**Data to process**:
━━━━━━

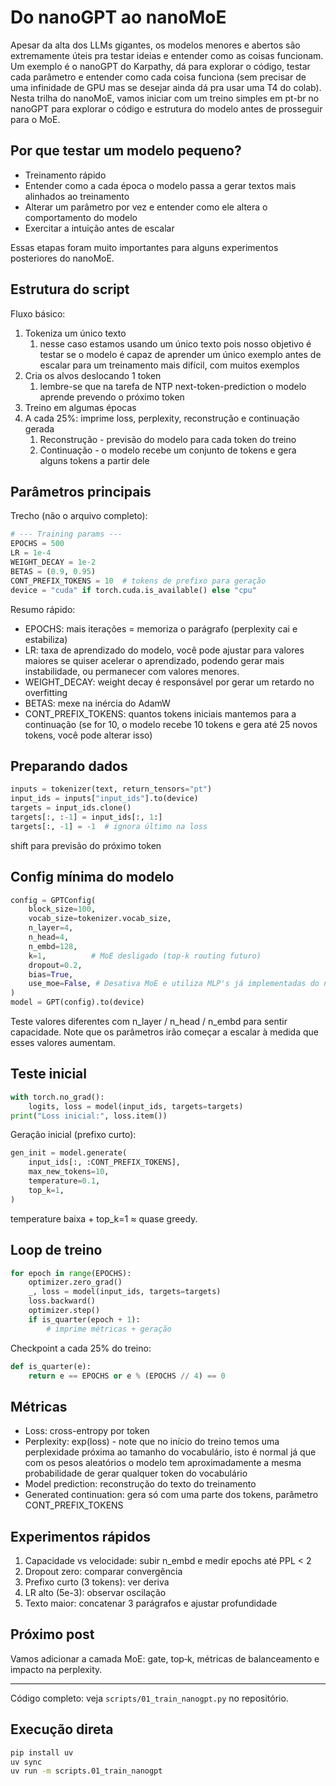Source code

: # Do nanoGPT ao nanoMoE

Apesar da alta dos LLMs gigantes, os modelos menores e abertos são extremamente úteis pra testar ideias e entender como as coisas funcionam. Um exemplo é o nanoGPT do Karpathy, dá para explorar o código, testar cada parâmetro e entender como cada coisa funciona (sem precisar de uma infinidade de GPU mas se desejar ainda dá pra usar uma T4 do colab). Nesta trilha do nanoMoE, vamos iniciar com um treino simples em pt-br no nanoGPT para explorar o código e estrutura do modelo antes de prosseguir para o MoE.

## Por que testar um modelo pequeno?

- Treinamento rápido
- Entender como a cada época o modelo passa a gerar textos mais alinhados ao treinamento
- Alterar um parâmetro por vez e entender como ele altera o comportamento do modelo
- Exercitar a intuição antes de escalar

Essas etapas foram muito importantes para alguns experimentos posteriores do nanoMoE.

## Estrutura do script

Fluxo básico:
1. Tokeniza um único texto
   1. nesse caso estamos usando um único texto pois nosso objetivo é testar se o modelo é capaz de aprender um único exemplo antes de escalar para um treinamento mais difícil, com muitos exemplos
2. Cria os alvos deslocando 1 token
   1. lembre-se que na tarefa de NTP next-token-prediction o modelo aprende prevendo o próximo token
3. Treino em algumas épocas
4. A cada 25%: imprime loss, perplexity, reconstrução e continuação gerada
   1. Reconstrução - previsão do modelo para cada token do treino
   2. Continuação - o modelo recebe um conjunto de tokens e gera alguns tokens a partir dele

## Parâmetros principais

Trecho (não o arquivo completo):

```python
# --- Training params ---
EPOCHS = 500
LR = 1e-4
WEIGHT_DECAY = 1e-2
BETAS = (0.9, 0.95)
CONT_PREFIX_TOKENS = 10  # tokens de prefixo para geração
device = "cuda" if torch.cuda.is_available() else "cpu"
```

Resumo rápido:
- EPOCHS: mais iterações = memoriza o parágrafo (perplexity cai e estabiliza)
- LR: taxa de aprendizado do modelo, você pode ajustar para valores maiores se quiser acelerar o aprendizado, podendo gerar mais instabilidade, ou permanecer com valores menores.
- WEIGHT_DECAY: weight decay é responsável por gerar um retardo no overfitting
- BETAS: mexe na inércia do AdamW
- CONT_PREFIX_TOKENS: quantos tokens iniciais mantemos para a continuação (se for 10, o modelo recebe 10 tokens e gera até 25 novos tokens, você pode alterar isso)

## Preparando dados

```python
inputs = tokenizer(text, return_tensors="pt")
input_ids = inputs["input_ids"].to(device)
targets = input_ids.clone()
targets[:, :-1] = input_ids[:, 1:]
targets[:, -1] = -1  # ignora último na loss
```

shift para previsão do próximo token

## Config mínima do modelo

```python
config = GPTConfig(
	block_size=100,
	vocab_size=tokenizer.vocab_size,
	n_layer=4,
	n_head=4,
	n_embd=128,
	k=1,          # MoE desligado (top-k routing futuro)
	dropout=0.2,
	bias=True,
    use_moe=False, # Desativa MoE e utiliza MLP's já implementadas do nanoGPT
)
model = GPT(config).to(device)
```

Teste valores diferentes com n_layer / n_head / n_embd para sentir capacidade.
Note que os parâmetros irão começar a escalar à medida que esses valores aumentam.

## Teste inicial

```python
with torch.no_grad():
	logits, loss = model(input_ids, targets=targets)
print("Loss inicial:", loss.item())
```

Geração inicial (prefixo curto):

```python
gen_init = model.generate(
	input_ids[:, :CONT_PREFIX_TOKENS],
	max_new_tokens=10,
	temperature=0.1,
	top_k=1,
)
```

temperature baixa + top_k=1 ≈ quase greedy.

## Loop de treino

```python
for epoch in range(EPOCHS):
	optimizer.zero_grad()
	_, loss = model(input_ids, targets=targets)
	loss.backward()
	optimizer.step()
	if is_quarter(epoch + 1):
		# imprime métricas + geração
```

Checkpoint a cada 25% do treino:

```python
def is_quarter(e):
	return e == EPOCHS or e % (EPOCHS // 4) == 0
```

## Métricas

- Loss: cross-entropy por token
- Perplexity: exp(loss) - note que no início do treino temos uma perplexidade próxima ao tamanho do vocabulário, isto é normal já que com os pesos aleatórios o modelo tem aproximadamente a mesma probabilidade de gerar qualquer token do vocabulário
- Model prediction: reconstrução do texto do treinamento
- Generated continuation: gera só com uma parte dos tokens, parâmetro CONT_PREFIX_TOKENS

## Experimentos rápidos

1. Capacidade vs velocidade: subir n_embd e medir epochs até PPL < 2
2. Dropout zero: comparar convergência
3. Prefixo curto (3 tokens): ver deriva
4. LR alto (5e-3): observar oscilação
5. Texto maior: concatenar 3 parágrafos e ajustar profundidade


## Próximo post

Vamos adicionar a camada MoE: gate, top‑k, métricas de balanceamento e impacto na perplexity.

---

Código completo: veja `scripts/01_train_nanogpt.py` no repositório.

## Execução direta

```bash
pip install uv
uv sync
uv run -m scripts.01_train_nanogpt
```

━━━━━━

**What you have to do**:
Copy out each line of the data above, exactly, if it lies between the line holding "- WEIGHT_DECAY: weight" and the line holding "- Generated continuation: gera", inclusive; copy no other line.

**Response area**:
- WEIGHT_DECAY: weight decay é responsável por gerar um retardo no overfitting
- BETAS: mexe na inércia do AdamW
- CONT_PREFIX_TOKENS: quantos tokens iniciais mantemos para a continuação (se for 10, o modelo recebe 10 tokens e gera até 25 novos tokens, você pode alterar isso)

## Preparando dados

```python
inputs = tokenizer(text, return_tensors="pt")
input_ids = inputs["input_ids"].to(device)
targets = input_ids.clone()
targets[:, :-1] = input_ids[:, 1:]
targets[:, -1] = -1  # ignora último na loss
```

shift para previsão do próximo token

## Config mínima do modelo

```python
config = GPTConfig(
	block_size=100,
	vocab_size=tokenizer.vocab_size,
	n_layer=4,
	n_head=4,
	n_embd=128,
	k=1,          # MoE desligado (top-k routing futuro)
	dropout=0.2,
	bias=True,
    use_moe=False, # Desativa MoE e utiliza MLP's já implementadas do nanoGPT
)
model = GPT(config).to(device)
```

Teste valores diferentes com n_layer / n_head / n_embd para sentir capacidade.
Note que os parâmetros irão começar a escalar à medida que esses valores aumentam.

## Teste inicial

```python
with torch.no_grad():
	logits, loss = model(input_ids, targets=targets)
print("Loss inicial:", loss.item())
```

Geração inicial (prefixo curto):

```python
gen_init = model.generate(
	input_ids[:, :CONT_PREFIX_TOKENS],
	max_new_tokens=10,
	temperature=0.1,
	top_k=1,
)
```

temperature baixa + top_k=1 ≈ quase greedy.

## Loop de treino

```python
for epoch in range(EPOCHS):
	optimizer.zero_grad()
	_, loss = model(input_ids, targets=targets)
	loss.backward()
	optimizer.step()
	if is_quarter(epoch + 1):
		# imprime métricas + geração
```

Checkpoint a cada 25% do treino:

```python
def is_quarter(e):
	return e == EPOCHS or e % (EPOCHS // 4) == 0
```

## Métricas

- Loss: cross-entropy por token
- Perplexity: exp(loss) - note que no início do treino temos uma perplexidade próxima ao tamanho do vocabulário, isto é normal já que com os pesos aleatórios o modelo tem aproximadamente a mesma probabilidade de gerar qualquer token do vocabulário
- Model prediction: reconstrução do texto do treinamento
- Generated continuation: gera só com uma parte dos tokens, parâmetro CONT_PREFIX_TOKENS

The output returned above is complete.